Si de un hachazo le hubieran partido la columna vertebral, no quedaría más rígido. La garganta se le resecó como si por ella entrara un viento de fuego. Su corazón apenas latía; por sobre los sesos sintió correr una neblina que se le escapaba por los ojos. Caía en el silencio y la oscuridad, se sumergía en la nada por un muelle descendimiento, mientras que la firme parálisis de su carne cúbica subsistía para que la sensación de la pena se estampara más profundamente. Calló, y, sin embargo, él hubiera querido sollozar, arrodillarse ante alguien, levantarse en ese instante, vestirse e ir a dormir en el atrio de alguna casa, en el umbral de una ciudad desconocida.

Enloquecido, gritó Erdosain:

–¿Pero te das cuenta... te das cuenta de lo horrible de esto, de lo espantoso que me has dicho? ¡Yo debía matarte! ¡Sos una perra! ¡Yo debía matarte, sí, matarte! ¿Te das cuenta?

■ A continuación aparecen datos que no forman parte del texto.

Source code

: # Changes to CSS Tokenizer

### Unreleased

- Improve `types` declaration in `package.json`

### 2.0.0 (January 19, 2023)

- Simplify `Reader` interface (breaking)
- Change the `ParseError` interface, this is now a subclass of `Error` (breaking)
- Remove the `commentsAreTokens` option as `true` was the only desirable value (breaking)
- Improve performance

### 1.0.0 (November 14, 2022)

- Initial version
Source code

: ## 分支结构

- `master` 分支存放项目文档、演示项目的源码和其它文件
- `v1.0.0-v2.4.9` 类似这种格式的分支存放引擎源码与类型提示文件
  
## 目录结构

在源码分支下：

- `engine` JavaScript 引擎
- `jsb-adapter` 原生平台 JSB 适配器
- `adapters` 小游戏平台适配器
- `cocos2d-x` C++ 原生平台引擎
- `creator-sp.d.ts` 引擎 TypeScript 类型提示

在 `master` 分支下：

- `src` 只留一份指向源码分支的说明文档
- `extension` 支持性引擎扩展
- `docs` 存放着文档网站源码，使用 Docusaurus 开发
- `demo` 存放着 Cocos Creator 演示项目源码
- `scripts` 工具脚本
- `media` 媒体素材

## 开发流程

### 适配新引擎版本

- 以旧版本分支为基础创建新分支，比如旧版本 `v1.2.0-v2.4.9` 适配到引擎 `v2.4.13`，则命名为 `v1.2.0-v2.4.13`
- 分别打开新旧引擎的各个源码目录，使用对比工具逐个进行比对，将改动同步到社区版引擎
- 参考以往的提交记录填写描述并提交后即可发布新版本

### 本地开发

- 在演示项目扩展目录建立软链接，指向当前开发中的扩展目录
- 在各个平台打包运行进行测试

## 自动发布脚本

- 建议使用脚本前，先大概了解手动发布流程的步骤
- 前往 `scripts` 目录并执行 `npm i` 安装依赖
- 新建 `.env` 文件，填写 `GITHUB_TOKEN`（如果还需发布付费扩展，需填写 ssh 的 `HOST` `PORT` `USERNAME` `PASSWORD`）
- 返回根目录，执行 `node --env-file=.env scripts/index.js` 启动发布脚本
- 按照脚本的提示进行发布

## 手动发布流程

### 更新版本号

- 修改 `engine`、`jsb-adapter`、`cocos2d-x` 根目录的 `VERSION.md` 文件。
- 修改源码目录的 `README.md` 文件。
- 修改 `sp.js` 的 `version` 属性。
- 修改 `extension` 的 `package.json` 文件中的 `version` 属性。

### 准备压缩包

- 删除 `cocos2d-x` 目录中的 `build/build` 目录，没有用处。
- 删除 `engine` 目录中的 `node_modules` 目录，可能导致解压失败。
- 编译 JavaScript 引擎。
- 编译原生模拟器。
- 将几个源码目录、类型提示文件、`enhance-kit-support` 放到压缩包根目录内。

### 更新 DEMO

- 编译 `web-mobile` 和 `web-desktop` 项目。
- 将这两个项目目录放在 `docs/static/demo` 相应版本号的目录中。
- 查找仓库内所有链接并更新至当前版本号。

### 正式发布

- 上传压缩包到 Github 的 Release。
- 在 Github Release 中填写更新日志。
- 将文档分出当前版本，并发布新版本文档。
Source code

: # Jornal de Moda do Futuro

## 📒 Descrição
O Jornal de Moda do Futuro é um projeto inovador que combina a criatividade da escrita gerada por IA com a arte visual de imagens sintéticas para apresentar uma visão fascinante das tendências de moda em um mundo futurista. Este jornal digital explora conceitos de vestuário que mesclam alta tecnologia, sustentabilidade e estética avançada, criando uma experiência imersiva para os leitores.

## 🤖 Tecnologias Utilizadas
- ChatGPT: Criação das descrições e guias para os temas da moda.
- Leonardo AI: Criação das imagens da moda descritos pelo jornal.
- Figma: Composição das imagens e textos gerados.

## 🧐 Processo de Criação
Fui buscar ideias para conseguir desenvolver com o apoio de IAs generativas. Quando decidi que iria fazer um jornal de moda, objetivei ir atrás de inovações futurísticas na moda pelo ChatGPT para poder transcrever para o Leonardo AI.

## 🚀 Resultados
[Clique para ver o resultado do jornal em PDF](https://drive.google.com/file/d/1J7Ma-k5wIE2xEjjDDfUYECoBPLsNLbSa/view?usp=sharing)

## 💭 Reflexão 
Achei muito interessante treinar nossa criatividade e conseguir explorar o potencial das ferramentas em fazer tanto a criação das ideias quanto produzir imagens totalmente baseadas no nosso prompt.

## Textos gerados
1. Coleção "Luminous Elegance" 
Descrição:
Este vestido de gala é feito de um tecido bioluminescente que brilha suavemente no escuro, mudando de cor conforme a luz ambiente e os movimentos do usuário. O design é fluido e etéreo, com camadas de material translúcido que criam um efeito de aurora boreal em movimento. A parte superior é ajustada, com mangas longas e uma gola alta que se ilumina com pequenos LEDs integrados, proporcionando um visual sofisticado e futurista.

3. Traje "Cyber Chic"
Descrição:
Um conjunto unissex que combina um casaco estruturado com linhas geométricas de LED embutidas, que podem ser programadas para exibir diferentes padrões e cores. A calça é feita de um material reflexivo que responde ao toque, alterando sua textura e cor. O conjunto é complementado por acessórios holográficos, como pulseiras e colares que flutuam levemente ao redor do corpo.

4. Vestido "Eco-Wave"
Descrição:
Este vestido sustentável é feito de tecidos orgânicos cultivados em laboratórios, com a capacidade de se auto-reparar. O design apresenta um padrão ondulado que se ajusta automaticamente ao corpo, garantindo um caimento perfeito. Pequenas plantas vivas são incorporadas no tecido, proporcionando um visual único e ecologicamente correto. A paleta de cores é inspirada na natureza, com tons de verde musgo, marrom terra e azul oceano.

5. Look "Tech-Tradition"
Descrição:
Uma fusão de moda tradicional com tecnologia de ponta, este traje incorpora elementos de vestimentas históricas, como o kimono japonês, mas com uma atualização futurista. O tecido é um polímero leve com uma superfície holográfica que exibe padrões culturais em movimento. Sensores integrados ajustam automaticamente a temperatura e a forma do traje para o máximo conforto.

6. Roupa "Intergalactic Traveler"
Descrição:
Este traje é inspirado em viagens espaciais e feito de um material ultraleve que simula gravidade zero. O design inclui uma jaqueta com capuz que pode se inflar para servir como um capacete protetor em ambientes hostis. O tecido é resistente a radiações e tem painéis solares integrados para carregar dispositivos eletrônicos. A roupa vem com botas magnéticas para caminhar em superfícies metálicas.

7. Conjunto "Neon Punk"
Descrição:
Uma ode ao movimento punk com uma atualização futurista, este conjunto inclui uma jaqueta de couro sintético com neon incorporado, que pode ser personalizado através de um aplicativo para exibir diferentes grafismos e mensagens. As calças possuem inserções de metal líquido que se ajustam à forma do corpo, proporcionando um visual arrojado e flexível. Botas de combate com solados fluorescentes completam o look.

–¡Pero qué te pasa! ¿Estás loco?

–Vos has deshecho mi vida. Ahora sé por qué no te me entregabas, ¡y me has obligado a masturbarme! ¡Sí, a eso! Me has hecho un trapo de hombre. Debía matarte. El primero que venga podrá escupirme en la cara. ¿Te das cuenta? Y mientras yo robo y estafo, y sufro por vos, vos... sí, vos estás pensando en eso. ¡En que te hubieras entregado a un hombre bueno! ¿Pero te das cuenta? ¡Un hombre bueno! ¡Así, un hombre bueno!

–¿Pero estás loco?

Rápidamente se vestía Erdosain.

–¿Dónde vas?

Echóse a cuestas el sobretodo; después inclinándose sobre la cama de la mujer, exclamó:

–¿Sabes adonde voy? A un prostíbulo, a buscarme una sífilis.